Ce n’est pas une simple turbulence passagère que traverse la RTN, mais bien une hémorragie lente et douloureuse, dont les racines plongent dans les convulsions politiques de 2016. Impossible, pour Georges Bruno Ngoussi, de demeurer sourd aux cris d’alarme de ses collaborateurs — des hommes et des femmes qui ont consacré leur existence à cette institution audiovisuelle, au point d’en faire une seconde demeure.

S’exprimant à cœur ouvert, le président fondateur du groupe RTN est revenu sur la genèse de ce naufrage : une descente de commandos, opérée avec une brutalité déconcertante, dont l’objectif inavoué semblait être l’anéantissement pur et simple de la chaîne. Une hypothèse d’autant plus troublante que, quelques mois à peine avant cet assaut dévastateur, la télévision avait procédé à l’acquisition de nouveaux équipements flambant neufs. La chaîne se portait bien. Elle vivait de son activité. Puis tout a basculé.

Les stigmates indélébiles de 2016

Dix ans ont beau s’être écoulés, les plaies demeurent béantes. Une visite guidée des locaux sinistrés en témoigne avec une éloquence saisissante : impacts de balles incrustés dans les murs, traces de fumée noircissant les cloisons, matériel mis en pièces — la salle de rédaction, le plateau télévisé, la régie technique, la salle de réunion conservent tous les stigmates de cette nuit funeste.

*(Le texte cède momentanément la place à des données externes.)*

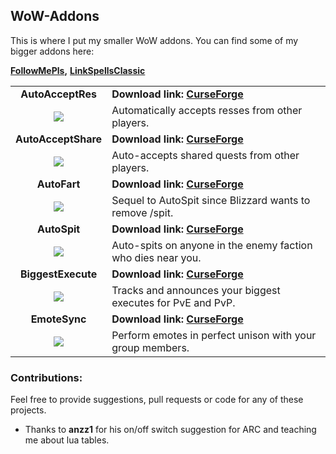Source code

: ## WoW-Addons
This is where I put my smaller WoW addons. You can find some of my bigger addons here: 

**[FollowMePls](https://github.com/techiew/FollowMePls),**
**[LinkSpellsClassic](https://github.com/techiew/LinkSpellsClassic)**

<table>
 <tr>
  <td align="middle"><b>AutoAcceptRes</b></td>
  <td><b>Download link: <a href="https://www.curseforge.com/wow/addons/autoacceptres">CurseForge</a></b></td>
 </tr>
 <tr>
  <td align="middle"><img src="https://raw.githubusercontent.com/techiew/WoW-Addons/master/AutoAcceptRes/AutoAcceptRes%20icon.jpg"/></td>
  <td width="100%">Automatically accepts resses from other players.</td>
 </tr>
 
 <tr>
  <td align="middle"><b>AutoAcceptShare</b></td>
  <td><b>Download link: <a href="https://www.curseforge.com/wow/addons/autoacceptshare">CurseForge</a></b></td>
 </tr>
 <tr>
  <td align="middle"><img align="top" src="https://github.com/techiew/WoW-Addons/blob/master/AutoAcceptShare/AutoAcceptShare%20icon.jpg"/></td>
  <td>Auto-accepts shared quests from other players.</td>
 </tr>

 <tr>
  <td align="middle"><b>AutoFart</b></td>
  <td><b>Download link: <a href="https://www.curseforge.com/wow/addons/autofart">CurseForge</a></b></td>
 </tr>
 <tr>
  <td align="middle"><img align="top" src="https://raw.githubusercontent.com/techiew/WoW-Addons/master/AutoFart/AutoFart%20icon.jpg"/></td>
  <td>Sequel to AutoSpit since Blizzard wants to remove /spit.</td>
 </tr>
 
 <tr>
  <td align="middle"><b>AutoSpit</b></td>
  <td><b>Download link: <a href="https://www.curseforge.com/wow/addons/autospit">CurseForge</a></b></td>
 </tr>
 <tr>
  <td align="middle"><img align="top" src="https://github.com/techiew/WoW-Addons/blob/master/AutoSpit/AutoSpit%20icon.jpg"/></td>
  <td>Auto-spits on anyone in the enemy faction who dies near you.</td>
 </tr>

 <tr>
  <td align="middle"><b>BiggestExecute</b></td>
  <td><b>Download link: <a href="https://www.curseforge.com/wow/addons/biggestexecute">CurseForge</a></b></td>
 </tr>
 <tr>
  <td align="middle"><img align="top" src="https://github.com/techiew/WoW-Addons/blob/master/BiggestExecute/BiggestExecute%20icon.png"/></td>
  <td>Tracks and announces your biggest executes for PvE and PvP.</td>
 </tr>
 
 <tr>
  <td align="middle"><b>EmoteSync</b></td>
  <td><b>Download link: <a href="https://www.curseforge.com/wow/addons/emotesync">CurseForge</a></b></td>
 </tr>
 <tr>
  <td align="middle"><img align="top" src="https://raw.githubusercontent.com/techiew/WoW-Addons/master/EmoteSync/EmoteSync%20icon.jpg"/></td>
  <td>Perform emotes in perfect unison with your group members.</td>
 </tr>
</table>

### Contributions:
Feel free to provide suggestions, pull requests or code for any of these projects.

- Thanks to **anzz1** for his on/off switch suggestion for ARC and teaching me about lua tables.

Une grenade, lancée avec une précision meurtrière au cœur de la salle de production, a réduit en éclats le matériel haute définition — fleuron technologique de l’époque. Il aura fallu patienter jusqu’en 2017 pour que la station radio reprenne timidement ses émissions, fonctionnant aujourd’hui avec des équipements obsolètes et une infrastructure chancelante, loin, très loin des standards contemporains de la radiodiffusion.

L’État, dernier rempart contre l’effondrement

Face à ce tableau alarmant, Georges Bruno Ngoussi place ses derniers espoirs dans une intervention diligente et volontariste des autorités de la cinquième République. Laisser périr la RTN comme ce fut le cas pour Télé Africa constituerait, selon lui, un renoncement inadmissible — une faute historique envers le paysage audiovisuel gabonais.

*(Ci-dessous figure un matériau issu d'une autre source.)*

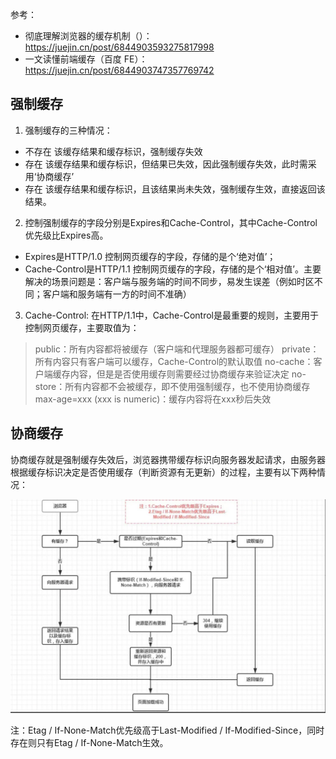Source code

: 参考：
* 彻底理解浏览器的缓存机制（）：https://juejin.cn/post/6844903593275817998
* 一文读懂前端缓存（百度 FE）：https://juejin.cn/post/6844903747357769742


## 强制缓存
1. 强制缓存的三种情况：
* 不存在 该缓存结果和缓存标识，强制缓存失效
* 存在 该缓存结果和缓存标识，但结果已失效，因此强制缓存失效，此时需采用‘协商缓存’
* 存在 该缓存结果和缓存标识，且该结果尚未失效，强制缓存生效，直接返回该结果。

2. 控制强制缓存的字段分别是Expires和Cache-Control，其中Cache-Control优先级比Expires高。
* Expires是HTTP/1.0 控制网页缓存的字段，存储的是个‘绝对值’；
* Cache-Control是HTTP/1.1 控制网页缓存的字段，存储的是个‘相对值’。主要解决的场景问题是：客户端与服务端的时间不同步，易发生误差（例如时区不同；客户端和服务端有一方的时间不准确）

3. Cache-Control:
在HTTP/1.1中，Cache-Control是最重要的规则，主要用于控制网页缓存，主要取值为：
> public：所有内容都将被缓存（客户端和代理服务器都可缓存）
> private：所有内容只有客户端可以缓存，Cache-Control的默认取值
> no-cache：客户端缓存内容，但是是否使用缓存则需要经过协商缓存来验证决定
> no-store：所有内容都不会被缓存，即不使用强制缓存，也不使用协商缓存
> max-age=xxx (xxx is numeric)：缓存内容将在xxx秒后失效

## 协商缓存
协商缓存就是强制缓存失效后，浏览器携带缓存标识向服务器发起请求，由服务器根据缓存标识决定是否使用缓存（判断资源有无更新）的过程，主要有以下两种情况：

![浏览器缓存机制](https://github.com/1194964459/FE-Interview-Notebook/blob/main/Network/icon/browser-cache.jpg?raw=true)

注：Etag / If-None-Match优先级高于Last-Modified / If-Modified-Since，同时存在则只有Etag / If-None-Match生效。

Armand Eva Mba, rédacteur en chef de la chaîne, a quant à lui élargi le débat avec une acuité redoutable. Au-delà des revendications salariales légitimes et maintes fois dénoncées, il a interpellé le gouvernement sur une lacune criante : le dispositif de subvention aux médias, restauré à hauteur de 500 millions de francs CFA depuis la prise de pouvoir par les forces de l’ordre au pouvoir en août 2023 après une élection présidentielle jugée « truquée», continue d’exclure systématiquement l’audiovisuel, ne bénéficiant qu’à la presse écrite et numérique.

Il a profité de l’occasion pour interpeller les nouvelles autorités à réellement se pencher sur la situation des médias privés qui traversent eux-aussi des difficultés financières ces derniers temps. Car, lorsqu’un médias met la clé sous le paillasson, c’est la démocratie qui se réduit, c’est un moyen d’expression qui disparaît.